Pendant ce temps, Kabila "gagne sa survie. En tant qu’homme, il vit avec ses biens matériels", poursuit-il.
Quatrième réponse : incomplète
Dans la version Facebook, Sonia Rolley demande à Martin Fayulu s’il sera candidat à la présidentielle de 2023. "Il faudrait qu'il y ait d'abord les réformes que j'ai présentées dans mon plan de sortie de crise", répond l’intéressé.
Cette phrase ne figure pas dans l’interview de RFI, où le responsable politique se montre en apparence plus ouvert à une candidature. "Il faudra poser la question au peuple congolais. C’est le peuple qui décide", assure-t-il.
Relancé sur les éventuelles conditions à sa participation, le chef de file de Lamuka assure alors que "les conditions sont là", en évoquant des "réformes institutionnelles consensuelles" et le fait "qu’elles soient menées par toutes les parties prenantes".
Cinquième réponse : tronquée
La réponse à la cinquième question, qui porte sur l’isolement du parti Lamuka à l’Assemblée nationale, est quant à elle déformée. Dans la version Facebook, Martin Fayulu répond qu’il a été "élu président en 2018 avec 68%" des voix. Or dans la version originale, il estime avoir remporté "62%" des voix.
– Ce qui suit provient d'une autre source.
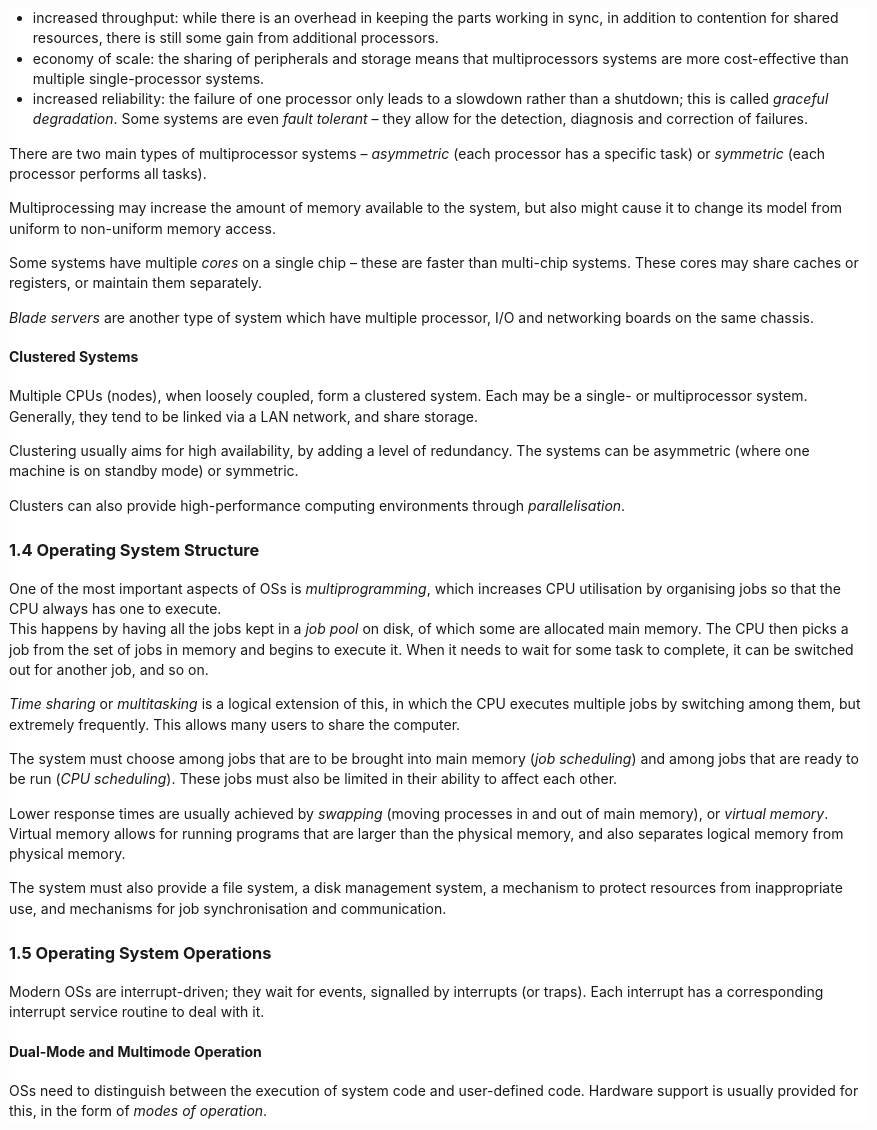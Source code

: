 * increased throughput: while there is an overhead in keeping the parts working in sync, in addition to contention for shared resources, there is still some gain from additional processors.
* economy of scale: the sharing of peripherals and storage means that multiprocessors systems are more cost-effective than multiple single-processor systems.
* increased reliability: the failure of one processor only leads to a slowdown rather than a shutdown; this is called *graceful degradation*. Some systems are even *fault tolerant* – they allow for the detection, diagnosis and correction of failures.

There are two main types of multiprocessor systems – *asymmetric* (each processor has a specific task) or *symmetric* (each processor performs all tasks).

Multiprocessing may increase the amount of memory available to the system, but also might cause it to change its model from uniform to non-uniform memory access.

Some systems have multiple *cores* on a single chip – these are faster than multi-chip systems. These cores may share caches or registers, or maintain them separately.

*Blade servers* are another type of system which have multiple processor, I/O and networking boards on the same chassis.

#### Clustered Systems
Multiple CPUs (nodes), when loosely coupled, form a clustered system. Each may be a single- or multiprocessor system. Generally, they tend to be linked via a LAN network, and share storage.

Clustering usually aims for high availability, by adding a level of redundancy. The systems can be asymmetric (where one machine is on standby mode) or symmetric.

Clusters can also provide high-performance computing environments through *parallelisation*.

### 1.4 Operating System Structure
One of the most important aspects of OSs is *multiprogramming*, which increases CPU utilisation by organising jobs so that the CPU always has one to execute.  
This happens by having all the jobs kept in a *job pool* on disk, of which some are allocated main memory. The CPU then picks a job from the set of jobs in memory and begins to execute it. When it needs to wait for some task to complete, it can be switched out for another job, and so on.

*Time sharing* or *multitasking* is a logical extension of this, in which the CPU executes multiple jobs by switching among them, but extremely frequently. This allows many users to share the computer.

The system must choose among jobs that are to be brought into main memory (*job scheduling*) and among jobs that are ready to be run (*CPU scheduling*). These jobs must also be limited in their ability to affect each other.

Lower response times are usually achieved by *swapping* (moving processes in and out of main memory), or *virtual memory*. Virtual memory allows for running programs that are larger than the physical memory, and also separates logical memory from physical memory.

The system must also provide a file system, a disk management system, a mechanism to protect resources from inappropriate use, and mechanisms for job synchronisation and communication.

### 1.5 Operating System Operations
Modern OSs are interrupt-driven; they wait for events, signalled by interrupts (or traps). Each interrupt has a corresponding interrupt service routine to deal with it.

#### Dual-Mode and Multimode Operation
OSs need to distinguish between the execution of system code and user-defined code. Hardware support is usually provided for this, in the form of *modes of operation*.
La seconde partie de la réponse sur la publication Facebook ne figure par ailleurs pas à cet endroit, ni sous cette forme exacte, dans l’interview originale: elle est tirée d’une autre question.
Martin Fayulu, qui se présente sur son compte twitter comme le "président élu", a toujours contesté les résultats de l'élection présidentielle de 2018. Son parti Lamuka avait alors dénoncé un "putsch électoral" et s’était autoproclamé vainqueur avec 61% des voix, contre 34,8% selon le décompte officiel.
Selon des documents de la Commission nationale électorale indépendante (Ceni) et de la Conférence épiscopale (Cenco) révélés en janvier 2019, soit un mois après l'élection, Martin Fayulu aurait bien remporté cette élection avec 62,8% des voix comme il le proclamait.
Plusieurs médias, dont TV5 Monde, RFI et le Financial Times, avaient pu consulter ces milliers de pages censées rester confidentielles, comme l’explique cet article de TV5 Monde.